What can we learn from 5 million words?

There’s a popular saying that, “a picture is worth a thousand words.” But two Harvard researches want to test the validity of this saying and actually have found that some pictures can be worth much more than a thousand words.

            “Ladies and gentlemen, a picture is not worth a thousand words. In fact, we found some pictures that are worth 500 billion words,” said Erez Liberman Aiden of Harvard and Google.

            Aiden’s statement brought laughter to the attending audience as did the colorful images that explained the process of how he and fellow researcher Jean-Baptiste Michel, also a fellow of Harvard and Google, could come to such a conclusion.

“So many books actually have been written over the years,” Michel explained. “So we were thinking, well the best way to learn from them is to read all of these millions of books.” Reading that many books would take a lot of time and so is not an option for Aiden and Michel.

            Faced with the improbability of reading this many books Michel and Aiden decided to use Google, which to this point has scanned 15 million books. With Google’s help, Michel and Aiden were able to statistically evaluate the use of certain lines of text within the books. With this statistical data Michel and Aiden where able to see such things as how popular a certain event of phrase is.

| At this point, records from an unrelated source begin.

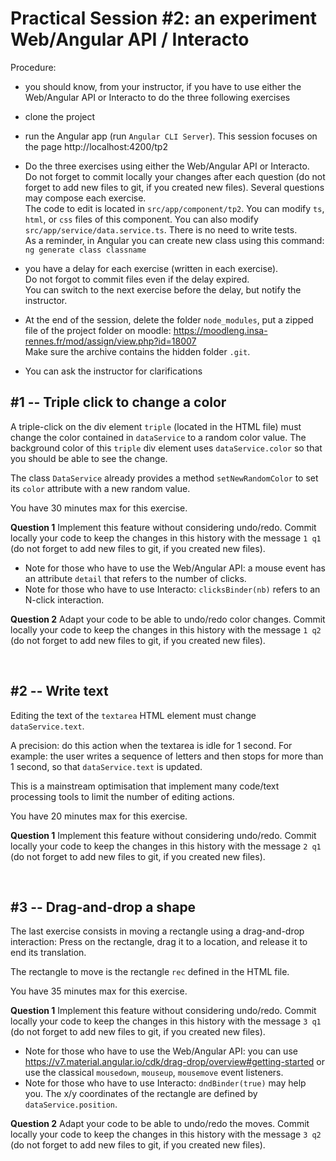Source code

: 
# Practical Session #2: an experiment Web/Angular API / Interacto

Procedure:
- you should know, from your instructor, if you have to use either the Web/Angular API or Interacto to do the three following exercises

- clone the project

- run the Angular app (run `Angular CLI Server`).
This session focuses on the page http://localhost:4200/tp2

- Do the three exercises using either the Web/Angular API or Interacto.<br/>
Do not forget to commit locally your changes after each question (do not forget to add new files to git, if you created new files).
Several questions may compose each exercise.<br/>
The code to edit is located in `src/app/component/tp2`.
You can modify `ts`, `html`, or `css` files of this component.
You can also modify `src/app/service/data.service.ts`.
There is no need to write tests.<br/>
As a reminder, in Angular you can create new class using this command: 
`ng generate class classname`

- you have a delay for each exercise (written in each exercise).<br/>
Do not forgot to commit files even if the delay expired.<br/>
You can switch to the next exercise before the delay, but notify the instructor.

- At the end of the session, delete the folder `node_modules`,  put a zipped file of the project folder on moodle: https://moodleng.insa-rennes.fr/mod/assign/view.php?id=18007 <br/>
Make sure the archive contains the hidden folder `.git`.


- You can ask the instructor for clarifications



## #1 -- Triple click to change a color

A triple-click on the div element `triple` (located in the HTML file) must change the color contained in `dataService` to a random color value.
The background color of this `triple` div element uses `dataService.color` so that you should be able to see the change.

The class `DataService` already provides a method `setNewRandomColor` to set its `color` attribute with a new random value.

You have 30 minutes max for this exercise. 

**Question 1** Implement this feature without considering undo/redo.
Commit locally your code to keep the changes in this history with the message `1 q1` (do not forget to add new files to git, if you created new files).

- Note for those who have to use the Web/Angular API: a mouse event has an attribute `detail` that refers to the number of clicks.
- Note for those who have to use Interacto: `clicksBinder(nb)` refers to an N-click interaction.


**Question 2** Adapt your code to be able to undo/redo color changes. 
Commit locally your code to keep the changes in this history with the message `1 q2` (do not forget to add new files to git, if you created new files).

<br/>

## #2 -- Write text

Editing the text of the `textarea` HTML element must change `dataService.text`.

A precision: do this action when the textarea is idle for 1 second.
For example: the user writes a sequence of letters and then stops for more than 1 second, so that `dataService.text` is updated.

This is a mainstream optimisation that implement many code/text processing tools to limit the number of editing actions. 

You have 20 minutes max for this exercise. 

**Question 1** Implement this feature without considering undo/redo.
Commit locally your code to keep the changes in this history with the message `2 q1` (do not forget to add new files to git, if you created new files).


<br/>

## #3 -- Drag-and-drop a shape

The last exercise consists in moving a rectangle using a drag-and-drop interaction:
Press on the rectangle, drag it to a location, and release it to end its translation. 

The rectangle to move is the rectangle `rec` defined in the HTML file.

You have 35 minutes max for this exercise. 

**Question 1** Implement this feature without considering undo/redo.
Commit locally your code to keep the changes in this history with the message `3 q1` (do not forget to add new files to git, if you created new files).

- Note for those who have to use the Web/Angular API: you can use https://v7.material.angular.io/cdk/drag-drop/overview#getting-started
or use the classical `mousedown`, `mouseup`, `mousemove` event listeners.
- Note for those who have to use Interacto: `dndBinder(true)` may help you. The x/y coordinates of the rectangle 
are defined by `dataService.position`. 


**Question 2** Adapt your code to be able to undo/redo the moves. 
Commit locally your code to keep the changes in this history with the message `3 q2` (do not forget to add new files to git, if you created new files).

“That gives us a time series of how frequently this particular sentence was used over time,” Michel said. “We do that for all the words and phrases that appear in those books, and that gives us a big table of two billion lines that tell us about the way culture has been changing.”

            Using the results of this data Michel and Aiden began to show graphs that explained much about history, including what is important to the different generations. Some of them brought laughter to the audience especially when they looked at the usage of “argh, aargh, aaargh” and found that the various levels of frustration had different levels of popularity in the last century.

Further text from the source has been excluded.